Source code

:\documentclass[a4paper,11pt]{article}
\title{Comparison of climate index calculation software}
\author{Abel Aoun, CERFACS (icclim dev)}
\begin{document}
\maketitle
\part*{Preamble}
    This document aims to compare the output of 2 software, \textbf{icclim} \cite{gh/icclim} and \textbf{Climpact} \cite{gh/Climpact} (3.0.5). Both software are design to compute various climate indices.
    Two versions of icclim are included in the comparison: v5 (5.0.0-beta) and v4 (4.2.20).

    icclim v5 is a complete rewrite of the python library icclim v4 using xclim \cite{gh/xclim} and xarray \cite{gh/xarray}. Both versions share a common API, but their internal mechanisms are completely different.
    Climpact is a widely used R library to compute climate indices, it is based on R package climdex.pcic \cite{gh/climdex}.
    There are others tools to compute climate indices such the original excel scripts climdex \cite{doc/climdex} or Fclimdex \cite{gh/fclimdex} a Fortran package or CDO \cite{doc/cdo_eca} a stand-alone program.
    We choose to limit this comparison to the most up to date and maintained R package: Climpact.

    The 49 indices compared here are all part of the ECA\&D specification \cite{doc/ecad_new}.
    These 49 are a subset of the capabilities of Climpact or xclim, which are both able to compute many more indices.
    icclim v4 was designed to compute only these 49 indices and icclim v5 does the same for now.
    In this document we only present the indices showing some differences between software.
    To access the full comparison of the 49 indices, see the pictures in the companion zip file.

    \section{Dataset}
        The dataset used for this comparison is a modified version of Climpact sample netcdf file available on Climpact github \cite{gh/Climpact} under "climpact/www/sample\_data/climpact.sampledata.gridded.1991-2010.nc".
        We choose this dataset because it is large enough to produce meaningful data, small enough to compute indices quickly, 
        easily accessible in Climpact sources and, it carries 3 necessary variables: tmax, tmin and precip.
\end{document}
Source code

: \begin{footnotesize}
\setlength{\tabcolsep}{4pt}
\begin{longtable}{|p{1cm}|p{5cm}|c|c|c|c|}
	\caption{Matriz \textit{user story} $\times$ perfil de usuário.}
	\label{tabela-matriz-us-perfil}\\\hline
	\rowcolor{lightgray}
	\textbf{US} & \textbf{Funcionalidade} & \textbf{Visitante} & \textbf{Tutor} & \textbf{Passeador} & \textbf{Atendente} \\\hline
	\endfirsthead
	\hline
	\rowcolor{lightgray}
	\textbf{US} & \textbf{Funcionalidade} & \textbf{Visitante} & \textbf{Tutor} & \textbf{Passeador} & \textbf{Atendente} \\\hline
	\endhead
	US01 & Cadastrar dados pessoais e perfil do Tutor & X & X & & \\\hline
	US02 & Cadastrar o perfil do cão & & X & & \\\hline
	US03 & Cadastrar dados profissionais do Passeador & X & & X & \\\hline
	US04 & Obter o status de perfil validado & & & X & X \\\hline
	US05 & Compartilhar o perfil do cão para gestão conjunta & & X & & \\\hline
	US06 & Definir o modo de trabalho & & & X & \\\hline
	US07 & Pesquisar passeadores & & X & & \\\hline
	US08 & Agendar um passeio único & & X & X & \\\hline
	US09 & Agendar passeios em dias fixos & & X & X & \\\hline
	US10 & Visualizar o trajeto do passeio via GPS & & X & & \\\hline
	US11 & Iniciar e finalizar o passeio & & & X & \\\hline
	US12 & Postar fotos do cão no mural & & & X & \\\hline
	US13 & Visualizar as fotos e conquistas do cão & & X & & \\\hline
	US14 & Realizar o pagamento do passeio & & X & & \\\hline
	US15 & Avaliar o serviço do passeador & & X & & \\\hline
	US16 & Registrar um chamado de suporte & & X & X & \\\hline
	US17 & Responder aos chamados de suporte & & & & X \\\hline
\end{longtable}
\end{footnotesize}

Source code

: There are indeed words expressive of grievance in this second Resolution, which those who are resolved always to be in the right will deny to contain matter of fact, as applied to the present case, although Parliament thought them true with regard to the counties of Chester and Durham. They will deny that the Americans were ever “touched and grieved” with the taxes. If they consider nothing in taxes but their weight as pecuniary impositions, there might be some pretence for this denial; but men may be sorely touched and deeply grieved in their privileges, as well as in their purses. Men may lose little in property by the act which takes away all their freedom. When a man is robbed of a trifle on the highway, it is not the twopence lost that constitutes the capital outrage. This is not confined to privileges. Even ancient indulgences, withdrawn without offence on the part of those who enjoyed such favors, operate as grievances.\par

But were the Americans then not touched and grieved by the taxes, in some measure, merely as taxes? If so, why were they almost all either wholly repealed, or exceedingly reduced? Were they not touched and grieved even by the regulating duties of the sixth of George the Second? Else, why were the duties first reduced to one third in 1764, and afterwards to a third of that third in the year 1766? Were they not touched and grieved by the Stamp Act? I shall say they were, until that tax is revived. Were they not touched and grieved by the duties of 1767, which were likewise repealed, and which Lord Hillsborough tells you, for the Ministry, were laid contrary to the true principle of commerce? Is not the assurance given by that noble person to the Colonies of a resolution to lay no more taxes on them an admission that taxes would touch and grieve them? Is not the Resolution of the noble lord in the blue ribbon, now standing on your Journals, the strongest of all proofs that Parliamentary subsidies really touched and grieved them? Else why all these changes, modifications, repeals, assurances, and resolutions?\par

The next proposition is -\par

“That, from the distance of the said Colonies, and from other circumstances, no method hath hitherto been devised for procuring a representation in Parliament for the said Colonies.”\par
==========
Exercise:
Restate all entries above verbatim.

Exercise response:
Source code

:\documentclass[a4paper,11pt]{article}
\title{Comparison of climate index calculation software}
\author{Abel Aoun, CERFACS (icclim dev)}
\begin{document}
\maketitle
\part*{Preamble}
    This document aims to compare the output of 2 software, \textbf{icclim} \cite{gh/icclim} and \textbf{Climpact} \cite{gh/Climpact} (3.0.5). Both software are design to compute various climate indices.
    Two versions of icclim are included in the comparison: v5 (5.0.0-beta) and v4 (4.2.20).

    icclim v5 is a complete rewrite of the python library icclim v4 using xclim \cite{gh/xclim} and xarray \cite{gh/xarray}. Both versions share a common API, but their internal mechanisms are completely different.
    Climpact is a widely used R library to compute climate indices, it is based on R package climdex.pcic \cite{gh/climdex}.
    There are others tools to compute climate indices such the original excel scripts climdex \cite{doc/climdex} or Fclimdex \cite{gh/fclimdex} a Fortran package or CDO \cite{doc/cdo_eca} a stand-alone program.
    We choose to limit this comparison to the most up to date and maintained R package: Climpact.

    The 49 indices compared here are all part of the ECA\&D specification \cite{doc/ecad_new}.
    These 49 are a subset of the capabilities of Climpact or xclim, which are both able to compute many more indices.
    icclim v4 was designed to compute only these 49 indices and icclim v5 does the same for now.
    In this document we only present the indices showing some differences between software.
    To access the full comparison of the 49 indices, see the pictures in the companion zip file.

    \section{Dataset}
        The dataset used for this comparison is a modified version of Climpact sample netcdf file available on Climpact github \cite{gh/Climpact} under "climpact/www/sample\_data/climpact.sampledata.gridded.1991-2010.nc".
        We choose this dataset because it is large enough to produce meaningful data, small enough to compute indices quickly, 
        easily accessible in Climpact sources and, it carries 3 necessary variables: tmax, tmin and precip.
\end{document}
Source code

: \begin{footnotesize}
\setlength{\tabcolsep}{4pt}
\begin{longtable}{|p{1cm}|p{5cm}|c|c|c|c|}
	\caption{Matriz \textit{user story} $\times$ perfil de usuário.}
	\label{tabela-matriz-us-perfil}\\\hline
	\rowcolor{lightgray}
	\textbf{US} & \textbf{Funcionalidade} & \textbf{Visitante} & \textbf{Tutor} & \textbf{Passeador} & \textbf{Atendente} \\\hline
	\endfirsthead
	\hline
	\rowcolor{lightgray}
	\textbf{US} & \textbf{Funcionalidade} & \textbf{Visitante} & \textbf{Tutor} & \textbf{Passeador} & \textbf{Atendente} \\\hline
	\endhead
	US01 & Cadastrar dados pessoais e perfil do Tutor & X & X & & \\\hline
	US02 & Cadastrar o perfil do cão & & X & & \\\hline
	US03 & Cadastrar dados profissionais do Passeador & X & & X & \\\hline
	US04 & Obter o status de perfil validado & & & X & X \\\hline
	US05 & Compartilhar o perfil do cão para gestão conjunta & & X & & \\\hline
	US06 & Definir o modo de trabalho & & & X & \\\hline
	US07 & Pesquisar passeadores & & X & & \\\hline
	US08 & Agendar um passeio único & & X & X & \\\hline
	US09 & Agendar passeios em dias fixos & & X & X & \\\hline
	US10 & Visualizar o trajeto do passeio via GPS & & X & & \\\hline
	US11 & Iniciar e finalizar o passeio & & & X & \\\hline
	US12 & Postar fotos do cão no mural & & & X & \\\hline
	US13 & Visualizar as fotos e conquistas do cão & & X & & \\\hline
	US14 & Realizar o pagamento do passeio & & X & & \\\hline
	US15 & Avaliar o serviço do passeador & & X & & \\\hline
	US16 & Registrar um chamado de suporte & & X & X & \\\hline
	US17 & Responder aos chamados de suporte & & & & X \\\hline
\end{longtable}
\end{footnotesize}

Source code

: There are indeed words expressive of grievance in this second Resolution, which those who are resolved always to be in the right will deny to contain matter of fact, as applied to the present case, although Parliament thought them true with regard to the counties of Chester and Durham. They will deny that the Americans were ever “touched and grieved” with the taxes. If they consider nothing in taxes but their weight as pecuniary impositions, there might be some pretence for this denial; but men may be sorely touched and deeply grieved in their privileges, as well as in their purses. Men may lose little in property by the act which takes away all their freedom. When a man is robbed of a trifle on the highway, it is not the twopence lost that constitutes the capital outrage. This is not confined to privileges. Even ancient indulgences, withdrawn without offence on the part of those who enjoyed such favors, operate as grievances.\par

But were the Americans then not touched and grieved by the taxes, in some measure, merely as taxes? If so, why were they almost all either wholly repealed, or exceedingly reduced? Were they not touched and grieved even by the regulating duties of the sixth of George the Second? Else, why were the duties first reduced to one third in 1764, and afterwards to a third of that third in the year 1766? Were they not touched and grieved by the Stamp Act? I shall say they were, until that tax is revived. Were they not touched and grieved by the duties of 1767, which were likewise repealed, and which Lord Hillsborough tells you, for the Ministry, were laid contrary to the true principle of commerce? Is not the assurance given by that noble person to the Colonies of a resolution to lay no more taxes on them an admission that taxes would touch and grieve them? Is not the Resolution of the noble lord in the blue ribbon, now standing on your Journals, the strongest of all proofs that Parliamentary subsidies really touched and grieved them? Else why all these changes, modifications, repeals, assurances, and resolutions?\par

The next proposition is -\par

“That, from the distance of the said Colonies, and from other circumstances, no method hath hitherto been devised for procuring a representation in Parliament for the said Colonies.”\par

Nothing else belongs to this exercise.